All of the data is to be printed exactly, though the images must be left off.
[Exercise data]
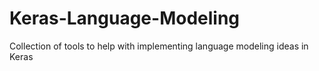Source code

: # Keras-Language-Modeling
Collection of tools to help with implementing language modeling ideas in Keras
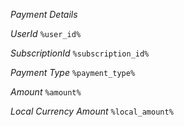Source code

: *Payment Details*

*UserId*
`%user_id%`

*SubscriptionId*
`%subscription_id%`

*Payment Type*
`%payment_type%`

*Amount*
`%amount%`

*Local Currency Amount*
`%local_amount%`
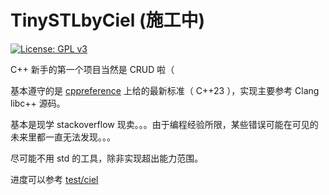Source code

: # TinySTLbyCiel (施工中)

[![License: GPL v3](https://img.shields.io/badge/License-GPLv3-blue.svg)](https://www.gnu.org/licenses/gpl-3.0)

C++ 新手的第一个项目当然是 CRUD 啦（

基本遵守的是 [cppreference](https://zh.cppreference.com/) 上给的最新标准（ C++23 ），实现主要参考 Clang libc++ 源码。

基本是现学 stackoverflow 现卖。。。由于编程经验所限，某些错误可能在可见的未来里都一直无法发现。。。

尽可能不用 std 的工具，除非实现超出能力范围。

进度可以参考 [test/ciel](./test/ciel)
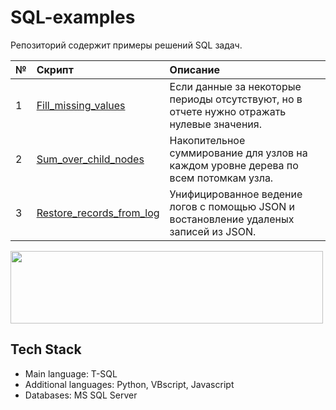 # SQL-examples

Репозиторий содержит примеры решений SQL задач.

№ | Скрипт | Описание |
:-|:-------|:---------|
1 | [Fill_missing_values](https://github.com/Antojka/MSSQL-examples/blob/main/Scripts/Fill_missing_values.sql) | Если данные за некоторые периоды отсутствуют, но в отчете нужно отражать нулевые значения. |
2 | [Sum_over_child_nodes](https://github.com/Antojka/MSSQL-examples/blob/main/Scripts/Sum_over_child_nodes.sql) | Накопительное суммирование для узлов на каждом уровне дерева по всем потомкам узла. |
3 | [Restore_records_from_log](https://github.com/Antojka/MSSQL-examples/blob/main/Scripts/Restore_records_from_log.sql) | Унифицированное ведение логов с помощью JSON и востановление удаленых записей из JSON. |


<img src="https://github.com/Antojka/SQL-examples/raw/main/header.jpg" width="500" height="116" style="text-align:center;display:block">

## Tech Stack
* Main language:        T-SQL
* Additional languages: Python, VBscript, Javascript
* Databases:            MS SQL Server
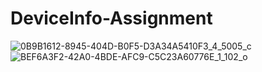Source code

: # DeviceInfo-Assignment


![0B9B1612-8945-404D-B0F5-D3A34A5410F3_4_5005_c](https://github.com/palaksatti/DeviceInfo-Assignment/assets/110411136/e6fe5743-1b97-4654-b46b-498e0e6a389f)
![BEF6A3F2-42A0-4BDE-AFC9-C5C23A60776E_1_102_o](https://github.com/palaksatti/DeviceInfo-Assignment/assets/110411136/01bffda5-e1dc-434d-9632-f6d3c81b7670)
[/Exercise data]
Result =
Source code

: # Keras-Language-Modeling
Collection of tools to help with implementing language modeling ideas in Keras
Source code

: *Payment Details*

*UserId*
`%user_id%`

*SubscriptionId*
`%subscription_id%`

*Payment Type*
`%payment_type%`

*Amount*
`%amount%`

*Local Currency Amount*
`%local_amount%`
Source code

: # TinySTLbyCiel (施工中)

[![License: GPL v3](https://img.shields.io/badge/License-GPLv3-blue.svg)](https://www.gnu.org/licenses/gpl-3.0)

C++ 新手的第一个项目当然是 CRUD 啦（

基本遵守的是 [cppreference](https://zh.cppreference.com/) 上给的最新标准（ C++23 ），实现主要参考 Clang libc++ 源码。

基本是现学 stackoverflow 现卖。。。由于编程经验所限，某些错误可能在可见的未来里都一直无法发现。。。

尽可能不用 std 的工具，除非实现超出能力范围。

进度可以参考 [test/ciel](./test/ciel)
 # SQL-examples

Репозиторий содержит примеры решений SQL задач.

№ | Скрипт | Описание |
:-|:-------|:---------|
1 | [Fill_missing_values](https://github.com/Antojka/MSSQL-examples/blob/main/Scripts/Fill_missing_values.sql) | Если данные за некоторые периоды отсутствуют, но в отчете нужно отражать нулевые значения. |
2 | [Sum_over_child_nodes](https://github.com/Antojka/MSSQL-examples/blob/main/Scripts/Sum_over_child_nodes.sql) | Накопительное суммирование для узлов на каждом уровне дерева по всем потомкам узла. |
3 | [Restore_records_from_log](https://github.com/Antojka/MSSQL-examples/blob/main/Scripts/Restore_records_from_log.sql) | Унифицированное ведение логов с помощью JSON и востановление удаленых записей из JSON. |


<img src="https://github.com/Antojka/SQL-examples/raw/main/header.jpg" width="500" height="116" style="text-align:center;display:block">

## Tech Stack
* Main language:        T-SQL
* Additional languages: Python, VBscript, Javascript
* Databases:            MS SQL Server
Source code

: # DeviceInfo-Assignment


![0B9B1612-8945-404D-B0F5-D3A34A5410F3_4_5005_c](https://github.com/palaksatti/DeviceInfo-Assignment/assets/110411136/e6fe5743-1b97-4654-b46b-498e0e6a389f)
![BEF6A3F2-42A0-4BDE-AFC9-C5C23A60776E_1_102_o](https://github.com/palaksatti/DeviceInfo-Assignment/assets/110411136/01bffda5-e1dc-434d-9632-f6d3c81b7670)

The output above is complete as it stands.